Plutôt que le ciment Portland traditionnel, le béton utilisé aura recours au ciment Hoffmann bas carbone. Le béton, matériau de prédilection de Rudy Ricciotti, possède ici le triple avantage de protéger le bâtiment des aléas maritimes (coups de mer, oxydation saline, etc.), d’assurer un rôle de tampon thermique à l’heure du réchauffement climatique et de garantir une résistance acoustique bénéfique à la croissance des saumons.
Citadelle
Selon l’architecte : « La ferme aquacole prendra des allures de citadelle face à l’horizon marin, pensée pour affronter silencieusement le vent et la mer ». Mais l’esthétisme et le « silence » du bâtiment n’empêchent pas certains écologistes locaux de s’inquiéter de l’impact de l’équipement sur le milieu.

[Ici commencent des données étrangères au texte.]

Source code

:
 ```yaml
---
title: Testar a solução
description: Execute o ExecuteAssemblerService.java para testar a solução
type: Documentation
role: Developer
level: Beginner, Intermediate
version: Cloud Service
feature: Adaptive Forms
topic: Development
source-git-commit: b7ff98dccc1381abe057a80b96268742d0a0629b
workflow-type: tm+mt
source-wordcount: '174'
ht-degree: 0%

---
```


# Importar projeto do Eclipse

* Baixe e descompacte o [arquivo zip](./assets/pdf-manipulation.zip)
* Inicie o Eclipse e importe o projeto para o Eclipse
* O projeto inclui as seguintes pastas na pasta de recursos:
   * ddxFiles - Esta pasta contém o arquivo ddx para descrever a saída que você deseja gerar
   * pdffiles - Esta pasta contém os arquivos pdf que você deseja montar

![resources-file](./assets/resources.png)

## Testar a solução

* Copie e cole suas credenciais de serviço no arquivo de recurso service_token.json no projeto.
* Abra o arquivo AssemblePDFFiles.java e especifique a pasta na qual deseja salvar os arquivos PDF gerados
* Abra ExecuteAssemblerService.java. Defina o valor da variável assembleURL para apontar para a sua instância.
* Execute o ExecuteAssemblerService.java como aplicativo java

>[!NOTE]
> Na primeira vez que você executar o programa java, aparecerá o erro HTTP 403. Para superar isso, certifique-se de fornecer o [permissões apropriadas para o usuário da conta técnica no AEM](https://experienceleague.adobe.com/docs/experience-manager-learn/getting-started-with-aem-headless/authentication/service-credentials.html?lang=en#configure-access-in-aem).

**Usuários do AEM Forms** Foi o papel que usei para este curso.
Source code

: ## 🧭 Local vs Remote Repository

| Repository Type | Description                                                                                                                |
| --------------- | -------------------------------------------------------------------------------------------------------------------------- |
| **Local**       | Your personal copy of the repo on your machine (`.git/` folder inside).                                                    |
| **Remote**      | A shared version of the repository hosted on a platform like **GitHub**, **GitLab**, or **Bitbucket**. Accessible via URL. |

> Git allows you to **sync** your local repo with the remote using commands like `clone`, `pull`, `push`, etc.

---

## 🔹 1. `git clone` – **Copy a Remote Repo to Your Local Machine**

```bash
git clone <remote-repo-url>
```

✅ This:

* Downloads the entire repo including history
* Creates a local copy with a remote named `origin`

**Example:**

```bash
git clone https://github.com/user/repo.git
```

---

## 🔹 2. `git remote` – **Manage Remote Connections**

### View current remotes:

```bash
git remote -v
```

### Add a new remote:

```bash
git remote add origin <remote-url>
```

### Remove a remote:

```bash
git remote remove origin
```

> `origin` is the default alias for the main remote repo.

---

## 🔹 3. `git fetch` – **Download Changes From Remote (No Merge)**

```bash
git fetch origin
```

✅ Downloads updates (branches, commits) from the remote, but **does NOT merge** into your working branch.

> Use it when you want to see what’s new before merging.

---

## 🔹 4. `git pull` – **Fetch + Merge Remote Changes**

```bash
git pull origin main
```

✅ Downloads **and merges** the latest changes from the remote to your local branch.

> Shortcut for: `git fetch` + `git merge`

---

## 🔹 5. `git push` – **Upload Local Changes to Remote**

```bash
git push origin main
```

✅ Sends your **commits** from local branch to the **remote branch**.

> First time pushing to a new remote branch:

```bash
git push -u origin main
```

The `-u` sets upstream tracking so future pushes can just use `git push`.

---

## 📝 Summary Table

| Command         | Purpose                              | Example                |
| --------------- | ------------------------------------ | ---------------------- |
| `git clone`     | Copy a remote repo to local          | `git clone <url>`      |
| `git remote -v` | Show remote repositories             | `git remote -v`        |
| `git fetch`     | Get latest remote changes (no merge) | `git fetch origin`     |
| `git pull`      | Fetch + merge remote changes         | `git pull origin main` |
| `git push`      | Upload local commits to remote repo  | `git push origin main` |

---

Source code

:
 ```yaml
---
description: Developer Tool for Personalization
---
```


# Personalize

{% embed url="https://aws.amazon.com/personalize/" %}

Dans un avis de juin 2022, la Mission régionale d’autorité environnementale, pointe les risques de rejets en mer importants d’azote et de phosphore d’un élevage considéré comme intensif.
Des réserves qui ont le don d’agacer Rudy Ricciotti, convaincu que : « Le projet se distingue justement de l’industrie conventionnelle avec des valeurs ancrées dans des notions de durabilité, de respect de l’environnement et de rayonnement international ».
Accueil du public
Le maire de la ville, Frédéric Cuvillier, ne dit pas autre chose et met en avant : « Une dimension de développement durable et d’accueil du public ». Le bâtiment a été en effet pensé pour accueillir des groupes de scolaires, de chercheurs… voire d’amateurs de tourisme industriel.
La phase d’enquête publique devrait débuter dans quelques semaines. En l’absence de recours, le permis de construire pourrait être délivré avant la fin de l’année.